To associate a transient cookie value with the current document, simply set the cookie property to a string of the form:
name=value
For example:
document.cookie = "version=" + escape(document.lastModified);
The next time you read the cookie property, the name/value pair you stored is included in the list of cookies for the document. Cookie values may not include semicolons, commas, or whitespace. For this reason, you may want to use the JavaScript escape( ) function to encode the value before storing it in the cookie. If you do this, you'll have to use the corresponding unescape( ) function when you read the cookie value.
A cookie written as described above lasts for the current web-browsing session but is lost when the user exits the browser. To create a cookie that can last across browser sessions, include an expiration date by setting the expires attribute. You can do this by setting the cookie property to a string of the form:
name=value; expires=date
When setting an expiration date like this, date should be a date specification in the format written by Date.toGMTString( ). For example, to create a cookie that persists for a year, you can use code like this:
var nextyear = new Date( ); nextyear.setFullYear(nextyear.getFullYear( ) + 1); document.cookie = "version=" + document.lastModified + "; expires=" + nextyear.toGMTString( );
Similarly, you can set the path, domain, and secure attributes of a cookie by appending strings of the following format to the cookie value before that value is written to the cookie property:
; path=path ; domain=domain ; secure
To change the value of a cookie, set its value again, using the same name and the new value. Use whatever values are appropriate for expires, path, and the other attributes. To delete a cookie, set it again using the same name, an arbitrary value, and an expiration date that has already passed. Note that the browser is not required to delete expired cookies immediately, so a cookie may remain in the browser's cookie file past its expiration date.

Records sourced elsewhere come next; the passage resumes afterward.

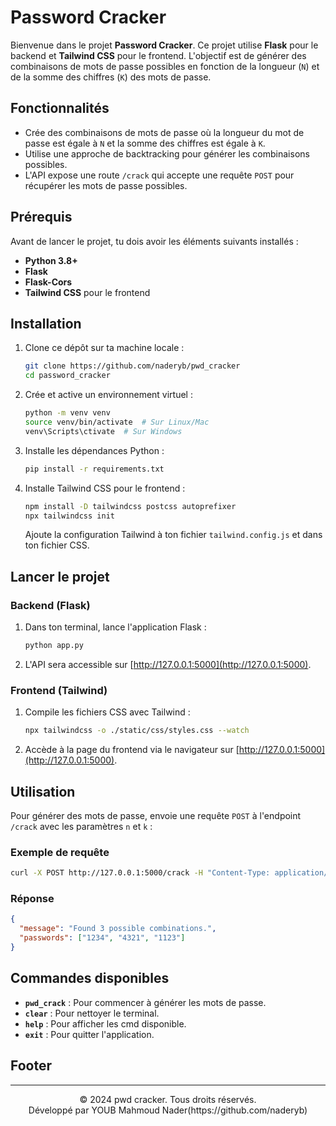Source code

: 
# Password Cracker

Bienvenue dans le projet **Password Cracker**. Ce projet utilise **Flask** pour le backend et **Tailwind CSS** pour le frontend. L'objectif est de générer des combinaisons de mots de passe possibles en fonction de la longueur (`N`) et de la somme des chiffres (`K`) des mots de passe.

## Fonctionnalités

- Crée des combinaisons de mots de passe où la longueur du mot de passe est égale à `N` et la somme des chiffres est égale à `K`.
- Utilise une approche de backtracking pour générer les combinaisons possibles.
- L'API expose une route `/crack` qui accepte une requête `POST` pour récupérer les mots de passe possibles.

## Prérequis

Avant de lancer le projet, tu dois avoir les éléments suivants installés :

- **Python 3.8+**
- **Flask**
- **Flask-Cors**
- **Tailwind CSS** pour le frontend

## Installation

1. Clone ce dépôt sur ta machine locale :
   ```bash
   git clone https://github.com/naderyb/pwd_cracker
   cd password_cracker
   ```

2. Crée et active un environnement virtuel :
   ```bash
   python -m venv venv
   source venv/bin/activate  # Sur Linux/Mac
   venv\Scripts\ctivate  # Sur Windows
   ```

3. Installe les dépendances Python :
   ```bash
   pip install -r requirements.txt
   ```

4. Installe Tailwind CSS pour le frontend :
   ```bash
   npm install -D tailwindcss postcss autoprefixer
   npx tailwindcss init
   ```

   Ajoute la configuration Tailwind à ton fichier `tailwind.config.js` et dans ton fichier CSS.

## Lancer le projet

### Backend (Flask)

1. Dans ton terminal, lance l'application Flask :
   ```bash
   python app.py
   ```

2. L'API sera accessible sur [http://127.0.0.1:5000](http://127.0.0.1:5000).

### Frontend (Tailwind)

1. Compile les fichiers CSS avec Tailwind :
   ```bash
   npx tailwindcss -o ./static/css/styles.css --watch
   ```

2. Accède à la page du frontend via le navigateur sur [http://127.0.0.1:5000](http://127.0.0.1:5000).

## Utilisation

Pour générer des mots de passe, envoie une requête `POST` à l'endpoint `/crack` avec les paramètres `n` et `k` :

### Exemple de requête

```bash
curl -X POST http://127.0.0.1:5000/crack -H "Content-Type: application/json" -d '{"n": 4, "k": 10}'
```

### Réponse

```json
{
  "message": "Found 3 possible combinations.",
  "passwords": ["1234", "4321", "1123"]
}
```

## Commandes disponibles

- **`pwd_crack`** : Pour commencer à générer les mots de passe.
- **`clear`** : Pour nettoyer le terminal.
- **`help`** : Pour afficher les cmd disponible.
- **`exit`** : Pour quitter l'application.

## Footer

---

<p align="center">
  &copy; 2024 pwd cracker. Tous droits réservés. <br>
  Développé par YOUB Mahmoud Nader(https://github.com/naderyb)
</p>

Cookies are intended for infrequent storage of small amounts of data. They are not intended as a general-purpose communication or data-transfer mechanism, so you should use them in moderation. Web browsers are not required to retain more than 300 cookies total, 20 cookies per web server (for the entire server, not just for your page or site on the server), or 4 kilobytes of data per cookie (both name and value count toward this 4-kilobyte limit). The most restrictive of these is the 20 cookies per server limit. In order to avoid reaching that limit, you may want to avoid using a separate cookie for each state variable you want to save. Instead, you can encode several related state variables into a single named cookie. Example 16-1, later in this chapter, shows one way that this can be done.